▼

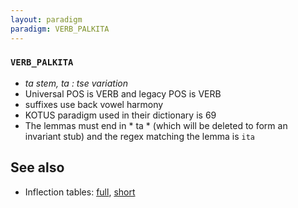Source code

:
 ```yaml
---
layout: paradigm
paradigm: VERB_PALKITA
---
```

### ` VERB_PALKITA `

* _ta stem, ta : tse variation_
* Universal POS is VERB and legacy POS is VERB
* suffixes use back vowel harmony
* KOTUS paradigm used in their dictionary is 69
* The lemmas must end in * ta * (which will be deleted to form an invariant stub) and the regex matching the lemma is ` ita `

## See also

* Inflection tables: [full](gen/P/palkita.html), [short](gen/P/palkita_wikt.html)

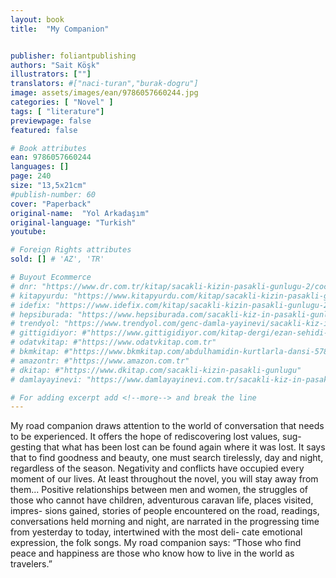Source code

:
 ```yaml
---
layout: book
title:  "My Companion"


publisher: foliantpublishing
authors: "Sait Köşk"
illustrators: [""]
translators: #["naci-turan","burak-dogru"]
image: assets/images/ean/9786057660244.jpg
categories: [ "Novel" ]
tags: [ "literature"]
previewpage: false
featured: false

# Book attributes
ean: 9786057660244
languages: []
page: 240
size: "13,5x21cm"
#publish-number: 60
cover: "Paperback"
original-name:  "Yol Arkadaşım"
original-language: "Turkish"
youtube:

# Foreign Rights attributes
sold: [] # 'AZ', 'TR'

# Buyout Ecommerce
# dnr: "https://www.dr.com.tr/kitap/sacakli-kizin-pasakli-gunlugu-2/cocuk-ve-genclik/genclik-10-yas/roman-oyku/urunno=0001893059001"
# kitapyurdu: "https://www.kitapyurdu.com/kitap/sacakli-kizin-pasakli-gunlugu-2-/560122.html&filter_name=Sa%C3%A7akl%C4%B1+K%C4%B1z%27%C4%B1n+Pasakl%C4%B1+G%C3%BCnl%C3%BC%C4%9F%C3%BC+2"
# idefix: "https://www.idefix.com/kitap/sacakli-kizin-pasakli-gunlugu-2/cocuk-ve-genclik/genclik-10-yas/roman-oyku/urunno=0001893059001"
# hepsiburada: "https://www.hepsiburada.com/sacakli-kiz-in-pasakli-gunlugu-2-damla-yayinevi-p-HBV000012ER86"
# trendyol: "https://www.trendyol.com/genc-damla-yayinevi/sacakli-kiz-in-pasakli-gunlugu-2-p-54825777"
# gittigidiyor: #"https://www.gittigidiyor.com/kitap-dergi/ezan-sehidi-adnan-menderes_pdp_732728793"
# odatvkitap: #"https://www.odatvkitap.com.tr"
# bkmkitap: #"https://www.bkmkitap.com/abdulhamidin-kurtlarla-dansi-578226"
# amazontr: #"https://www.amazon.com.tr"
# dkitap: #"https://www.dkitap.com/sacakli-kizin-pasakli-gunlugu"
# damlayayinevi: "https://www.damlayayinevi.com.tr/sacakli-kiz-in-pasakli-gunlugu-2-bu-iste-bi-terslik-var"

# For adding excerpt add <!--more--> and break the line
---
```

My road companion draws attention to the world
of conversation that needs to be experienced. It
offers the hope of rediscovering lost values, sug-
gesting that what has been lost can be found again
where it was lost. It says that to find goodness and
beauty, one must search tirelessly, day and night,
regardless of the season. Negativity and conflicts
have occupied every moment of our lives. At least
throughout the novel, you will stay away from
them...
Positive relationships between men and women,
the struggles of those who cannot have children,
adventurous caravan life, places visited, impres-
sions gained, stories of people encountered on the
road, readings, conversations held morning and
night, are narrated in the progressing time from
yesterday to today, intertwined with the most deli-
cate emotional expression, the folk songs.
My road companion says: “Those who find peace
and happiness are those who know how to live in
the world as travelers.”
<!--more--> 

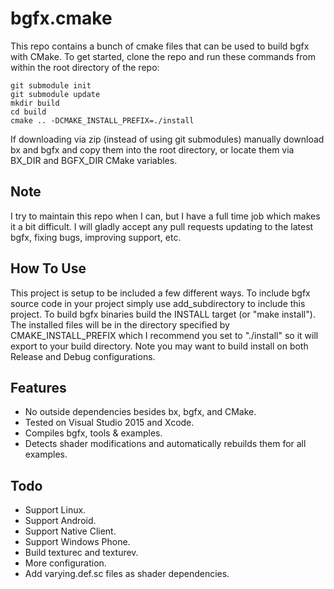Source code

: bgfx.cmake
===================

This repo contains a bunch of cmake files that can be used to build bgfx with CMake. To get started, clone the repo and run these commands from within the root directory of the repo:

```
git submodule init
git submodule update
mkdir build
cd build
cmake .. -DCMAKE_INSTALL_PREFIX=./install
```

If downloading via zip (instead of using git submodules) manually download bx and bgfx and copy them into the root directory, or locate them via BX_DIR and BGFX_DIR CMake variables.

Note
-------------
I try to maintain this repo when I can, but I have a full time job which makes it a bit difficult. I will gladly accept any pull requests updating to the latest bgfx, fixing bugs, improving support, etc.

How To Use
-------------
This project is setup to be included a few different ways. To include bgfx source code in your project simply use add_subdirectory to include this project. To build bgfx binaries build the INSTALL target (or "make install"). The installed files will be in the directory specified by CMAKE_INSTALL_PREFIX which I recommend you set to "./install" so it will export to your build directory. Note you may want to build install on both Release and Debug configurations.

Features
-------------
* No outside dependencies besides bx, bgfx, and CMake.
* Tested on Visual Studio 2015 and Xcode.
* Compiles bgfx, tools & examples.
* Detects shader modifications and automatically rebuilds them for all examples.

Todo
-------------
* Support Linux.
* Support Android.
* Support Native Client.
* Support Windows Phone.
* Build texturec and texturev.
* More configuration.
* Add varying.def.sc files as shader dependencies.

▲

Return all the records exactly. Skip the pictures.

Source code

:
 ```yaml
---
layout: paradigm
paradigm: VERB_PALKITA
---
```

### ` VERB_PALKITA `

* _ta stem, ta : tse variation_
* Universal POS is VERB and legacy POS is VERB
* suffixes use back vowel harmony
* KOTUS paradigm used in their dictionary is 69
* The lemmas must end in * ta * (which will be deleted to form an invariant stub) and the regex matching the lemma is ` ita `

## See also

* Inflection tables: [full](gen/P/palkita.html), [short](gen/P/palkita_wikt.html)

Source code

:
 ```yaml
---
layout: book
title:  "My Companion"


publisher: foliantpublishing
authors: "Sait Köşk"
illustrators: [""]
translators: #["naci-turan","burak-dogru"]
image: assets/images/ean/9786057660244.jpg
categories: [ "Novel" ]
tags: [ "literature"]
previewpage: false
featured: false

# Book attributes
ean: 9786057660244
languages: []
page: 240
size: "13,5x21cm"
#publish-number: 60
cover: "Paperback"
original-name:  "Yol Arkadaşım"
original-language: "Turkish"
youtube:

# Foreign Rights attributes
sold: [] # 'AZ', 'TR'

# Buyout Ecommerce
# dnr: "https://www.dr.com.tr/kitap/sacakli-kizin-pasakli-gunlugu-2/cocuk-ve-genclik/genclik-10-yas/roman-oyku/urunno=0001893059001"
# kitapyurdu: "https://www.kitapyurdu.com/kitap/sacakli-kizin-pasakli-gunlugu-2-/560122.html&filter_name=Sa%C3%A7akl%C4%B1+K%C4%B1z%27%C4%B1n+Pasakl%C4%B1+G%C3%BCnl%C3%BC%C4%9F%C3%BC+2"
# idefix: "https://www.idefix.com/kitap/sacakli-kizin-pasakli-gunlugu-2/cocuk-ve-genclik/genclik-10-yas/roman-oyku/urunno=0001893059001"
# hepsiburada: "https://www.hepsiburada.com/sacakli-kiz-in-pasakli-gunlugu-2-damla-yayinevi-p-HBV000012ER86"
# trendyol: "https://www.trendyol.com/genc-damla-yayinevi/sacakli-kiz-in-pasakli-gunlugu-2-p-54825777"
# gittigidiyor: #"https://www.gittigidiyor.com/kitap-dergi/ezan-sehidi-adnan-menderes_pdp_732728793"
# odatvkitap: #"https://www.odatvkitap.com.tr"
# bkmkitap: #"https://www.bkmkitap.com/abdulhamidin-kurtlarla-dansi-578226"
# amazontr: #"https://www.amazon.com.tr"
# dkitap: #"https://www.dkitap.com/sacakli-kizin-pasakli-gunlugu"
# damlayayinevi: "https://www.damlayayinevi.com.tr/sacakli-kiz-in-pasakli-gunlugu-2-bu-iste-bi-terslik-var"

# For adding excerpt add <!--more--> and break the line
---
```

My road companion draws attention to the world
of conversation that needs to be experienced. It
offers the hope of rediscovering lost values, sug-
gesting that what has been lost can be found again
where it was lost. It says that to find goodness and
beauty, one must search tirelessly, day and night,
regardless of the season. Negativity and conflicts
have occupied every moment of our lives. At least
throughout the novel, you will stay away from
them...
Positive relationships between men and women,
the struggles of those who cannot have children,
adventurous caravan life, places visited, impres-
sions gained, stories of people encountered on the
road, readings, conversations held morning and
night, are narrated in the progressing time from
yesterday to today, intertwined with the most deli-
cate emotional expression, the folk songs.
My road companion says: “Those who find peace
and happiness are those who know how to live in
the world as travelers.”
<!--more--> 

Source code

: bgfx.cmake
===================

This repo contains a bunch of cmake files that can be used to build bgfx with CMake. To get started, clone the repo and run these commands from within the root directory of the repo:

```
git submodule init
git submodule update
mkdir build
cd build
cmake .. -DCMAKE_INSTALL_PREFIX=./install
```

If downloading via zip (instead of using git submodules) manually download bx and bgfx and copy them into the root directory, or locate them via BX_DIR and BGFX_DIR CMake variables.

Note
-------------
I try to maintain this repo when I can, but I have a full time job which makes it a bit difficult. I will gladly accept any pull requests updating to the latest bgfx, fixing bugs, improving support, etc.

How To Use
-------------
This project is setup to be included a few different ways. To include bgfx source code in your project simply use add_subdirectory to include this project. To build bgfx binaries build the INSTALL target (or "make install"). The installed files will be in the directory specified by CMAKE_INSTALL_PREFIX which I recommend you set to "./install" so it will export to your build directory. Note you may want to build install on both Release and Debug configurations.

Features
-------------
* No outside dependencies besides bx, bgfx, and CMake.
* Tested on Visual Studio 2015 and Xcode.
* Compiles bgfx, tools & examples.
* Detects shader modifications and automatically rebuilds them for all examples.

Todo
-------------
* Support Linux.
* Support Android.
* Support Native Client.
* Support Windows Phone.
* Build texturec and texturev.
* More configuration.
* Add varying.def.sc files as shader dependencies.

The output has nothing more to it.